Argentine soldiers finally identified after 36 years in unnamed graves

World Today

They’re known as the nameless soldiers of the Malvinas. Since Argentina’s war with the U.K. in 1982 over the islands, more than 120 Argentine soldiers have lain in unmarked graves.

Now a new identification process is changing that, and many families finally have the chance to say goodbye.

CGTN’s Joel Richards reports.

Families often assumed their loved ones’ bodies were in the Darwin Military Cemetery on the Malvinas, in one of its 122 unidentified graves. For many years, the graves simply read, “Argentine soldier, known only to God.”

In 2012, Argentine war veteran Julio Aro began the campaign to identify the unnamed graves after visiting the islands. In 2016, Aro’s campaign lead to Britain and Argentina allowing the Red Cross to start DNA testing. To date, 90 bodies have been identified. Last week, relatives made a historic visit to the newly identified graves.
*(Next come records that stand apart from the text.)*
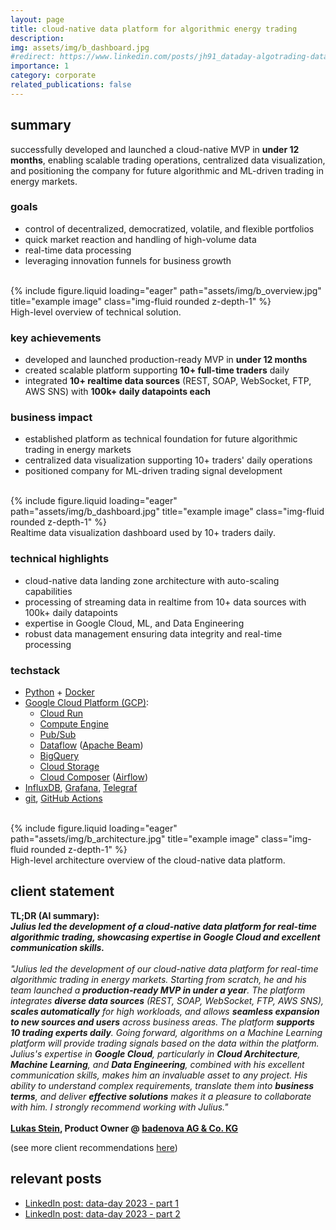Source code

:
 ```yaml
---
layout: page
title: cloud-native data platform for algorithmic energy trading
description: 
img: assets/img/b_dashboard.jpg
#redirect: https://www.linkedin.com/posts/jh91_dataday-algotrading-datadriven-activity-7064314524585078784-t6of
importance: 1
category: corporate
related_publications: false
---
```

## summary
successfully developed and launched a cloud-native MVP in **under 12 months**, enabling scalable trading operations, centralized data visualization, and positioning the company for future algorithmic and ML-driven trading in energy markets.

### goals
- control of decentralized, democratized, volatile, and flexible portfolios
- quick market reaction and handling of high-volume data
- real-time data processing
- leveraging innovation funnels for business growth
<br><br>
<div class="row">
    <div class="col-sm mt-3 mt-md-0">
        {% include figure.liquid loading="eager" path="assets/img/b_overview.jpg" title="example image" class="img-fluid rounded z-depth-1" %}
    </div>
</div>
<div class="caption">
    High-level overview of technical solution.
</div>

### key achievements
- developed and launched production-ready MVP in **under 12 months**
- created scalable platform supporting **10+ full-time traders** daily
- integrated **10+ realtime data sources** (REST, SOAP, WebSocket, FTP, AWS SNS) with **100k+ daily datapoints each**

### business impact
- established platform as technical foundation for future algorithmic trading in energy markets
- centralized data visualization supporting 10+ traders' daily operations
- positioned company for ML-driven trading signal development
<br><br>
<div class="row">
    <div class="col-sm mt-3 mt-md-0">
        {% include figure.liquid loading="eager" path="assets/img/b_dashboard.jpg" title="example image" class="img-fluid rounded z-depth-1" %}
    </div>
</div>
<div class="caption">
    Realtime data visualization dashboard used by 10+ traders daily.
</div>

### technical highlights
- cloud-native data landing zone architecture with auto-scaling capabilities
- processing of streaming data in realtime from 10+ data sources with 100k+ daily datapoints
- expertise in Google Cloud, ML, and Data Engineering
- robust data management ensuring data integrity and real-time processing

### techstack
- [Python](https://www.python.org/) + [Docker](https://www.docker.com/)
- [Google Cloud Platform (GCP)](https://cloud.google.com/): 
    - [Cloud Run](https://cloud.google.com/run)
    - [Compute Engine](https://cloud.google.com/products/compute)
    - [Pub/Sub](https://cloud.google.com/pubsub)
    - [Dataflow](https://cloud.google.com/products/dataflow) ([Apache Beam](https://beam.apache.org/))
    - [BigQuery](https://cloud.google.com/bigquery)
    - [Cloud Storage](https://cloud.google.com/storage)
    - [Cloud Composer](https://cloud.google.com/composer) ([Airflow](https://airflow.apache.org/))
- [InfluxDB](https://www.influxdata.com/products/influxdb-cloud/gcp/), [Grafana](https://grafana.com/), [Telegraf](https://www.influxdata.com/time-series-platform/telegraf/)
- [git](https://git-scm.com/), [GitHub Actions](https://github.com/features/actions)
<br><br>
<div class="row">
    <div class="col-sm mt-3 mt-md-0">
        {% include figure.liquid loading="eager" path="assets/img/b_architecture.jpg" title="example image" class="img-fluid rounded z-depth-1" %}
    </div>
</div>
<div class="caption">
    High-level architecture overview of the cloud-native data platform.
</div>

## client statement
**TL;DR (AI summary): <br>_Julius led the development of a cloud-native data platform for real-time algorithmic trading, showcasing expertise in Google Cloud and excellent communication skills._**<br><br>
_"Julius led the development of our cloud-native data platform for real-time algorithmic trading in energy markets. Starting from scratch, he and his team launched a **production-ready MVP in under a year**. The platform integrates **diverse data sources** (REST, SOAP, WebSocket, FTP, AWS SNS), **scales automatically** for high workloads, and allows **seamless expansion to new sources and users** across business areas.
The platform **supports 10 trading experts daily**. Going forward, algorithms on a Machine Learning platform will provide trading signals based on the data within the platform.
Julius's expertise in **Google Cloud**, particularly in **Cloud Architecture**, **Machine Learning**, and **Data Engineering**, combined with his excellent communication skills, makes him an invaluable asset to any project. His ability to understand complex requirements, translate them into **business terms**, and deliver **effective solutions** makes it a pleasure to collaborate with him.
I strongly recommend working with Julius."_ <br><br>**[Lukas Stein](https://www.linkedin.com/in/lukas-stein/), Product Owner @ [badenova AG & Co. KG](https://www.badenova.de/)**

(see more client recommendations [here](/recommendations))

## relevant posts
- [LinkedIn post: data-day 2023 - part 1](https://www.linkedin.com/posts/jh91_dataday-algotrading-datadriven-activity-7064314524585078784-t6of)
- [LinkedIn post: data-day 2023 - part 2](https://www.linkedin.com/posts/lukas-stein_linkedin-activity-7053722653597011968-eYdJ?utm_source=share&utm_medium=member_desktop)

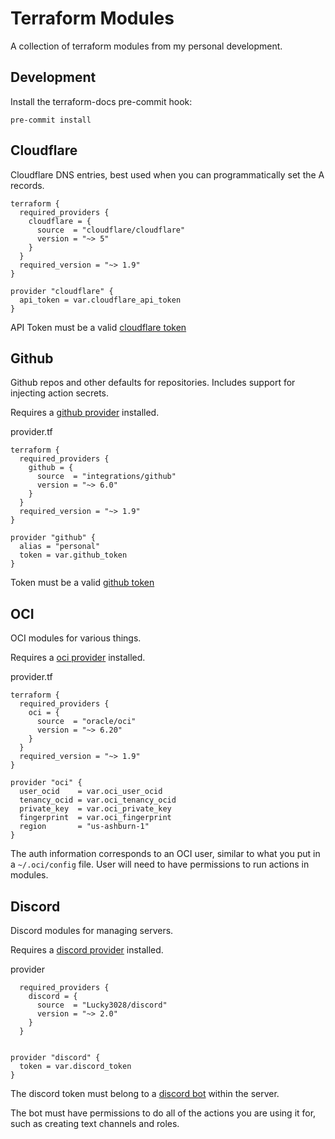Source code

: # Terraform Modules

A collection of terraform modules from my personal development.

## Development

Install the terraform-docs pre-commit hook:

```
pre-commit install
```

## Cloudflare

Cloudflare DNS entries, best used when you can programmatically set the A records.

```
terraform {
  required_providers {
    cloudflare = {
      source  = "cloudflare/cloudflare"
      version = "~> 5"
    }
  }
  required_version = "~> 1.9"
}
```

```
provider "cloudflare" {
  api_token = var.cloudflare_api_token
}
```

API Token must be a valid [cloudflare token](https://developers.cloudflare.com/fundamentals/api/get-started/create-token/)

## Github

Github repos and other defaults for repositories. Includes support for injecting action secrets.

Requires a [github provider](https://registry.terraform.io/providers/integrations/github/6.6.0) installed.

provider.tf
```
terraform {
  required_providers {
    github = {
      source  = "integrations/github"
      version = "~> 6.0"
    }
  }
  required_version = "~> 1.9"
}

provider "github" {
  alias = "personal"
  token = var.github_token
}
```

Token must be a valid [github token](https://docs.github.com/en/authentication/keeping-your-account-and-data-secure/managing-your-personal-access-tokens)

## OCI

OCI modules for various things.

Requires a [oci provider](https://registry.terraform.io/providers/oracle/oci/latest) installed.

provider.tf
```
terraform {
  required_providers {
    oci = {
      source  = "oracle/oci"
      version = "~> 6.20"
    }
  }
  required_version = "~> 1.9"
}

provider "oci" {
  user_ocid    = var.oci_user_ocid
  tenancy_ocid = var.oci_tenancy_ocid
  private_key  = var.oci_private_key
  fingerprint  = var.oci_fingerprint
  region       = "us-ashburn-1"
}
```

The auth information corresponds to an OCI user, similar to what you put in a `~/.oci/config` file. User will need to have permissions to run actions in modules.

## Discord

Discord modules for managing servers.

Requires a [discord provider](https://registry.terraform.io/providers/Lucky3028/discord/latest/docs) installed.

provider
```
  required_providers {
    discord = {
      source  = "Lucky3028/discord"
      version = "~> 2.0"
    }
  }


provider "discord" {
  token = var.discord_token
}
```

The discord token must belong to a [discord bot](https://discord.com/developers/docs/intro) within the server.

The bot must have permissions to do all of the actions you are using it for, such as creating text channels and roles.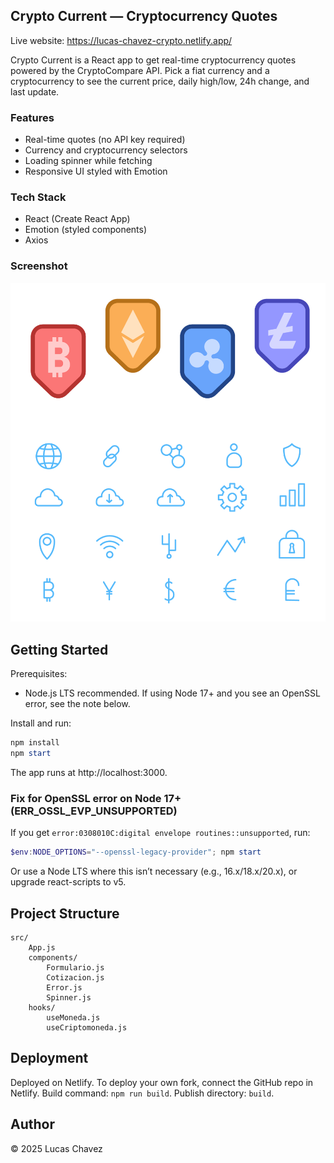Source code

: ## Crypto Current — Cryptocurrency Quotes

Live website: https://lucas-chavez-crypto.netlify.app/

Crypto Current is a React app to get real-time cryptocurrency quotes powered by the CryptoCompare API. Pick a fiat currency and a cryptocurrency to see the current price, daily high/low, 24h change, and last update.

### Features

- Real-time quotes (no API key required)
- Currency and cryptocurrency selectors
- Loading spinner while fetching
- Responsive UI styled with Emotion

### Tech Stack

- React (Create React App)
- Emotion (styled components)
- Axios

### Screenshot

<img src="src/cryptomonedas.png" alt="Crypto Current screenshot" width="600" />

## Getting Started

Prerequisites:

- Node.js LTS recommended. If using Node 17+ and you see an OpenSSL error, see the note below.

Install and run:

```powershell
npm install
npm start
```

The app runs at http://localhost:3000.

### Fix for OpenSSL error on Node 17+ (ERR_OSSL_EVP_UNSUPPORTED)

If you get `error:0308010C:digital envelope routines::unsupported`, run:

```powershell
$env:NODE_OPTIONS="--openssl-legacy-provider"; npm start
```

Or use a Node LTS where this isn’t necessary (e.g., 16.x/18.x/20.x), or upgrade react-scripts to v5.

## Project Structure

```
src/
	App.js
	components/
		Formulario.js
		Cotizacion.js
		Error.js
		Spinner.js
	hooks/
		useMoneda.js
		useCriptomoneda.js
```

## Deployment

Deployed on Netlify. To deploy your own fork, connect the GitHub repo in Netlify. Build command: `npm run build`. Publish directory: `build`.

## Author

© 2025 Lucas Chavez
Argentina’s Human Rights Secretary Claudio Avruj said this process has helped families through their grief.

“These are very individual experiences, very unique, but when you see the faces of the mothers and parents, this has been a healing process,” Avruj said.

Despite lingering tensions over the 1982 war, the islands’ community supported this initiative. But some families chose not to take part, and there are still more than 30 unidentified graves in the cemetery.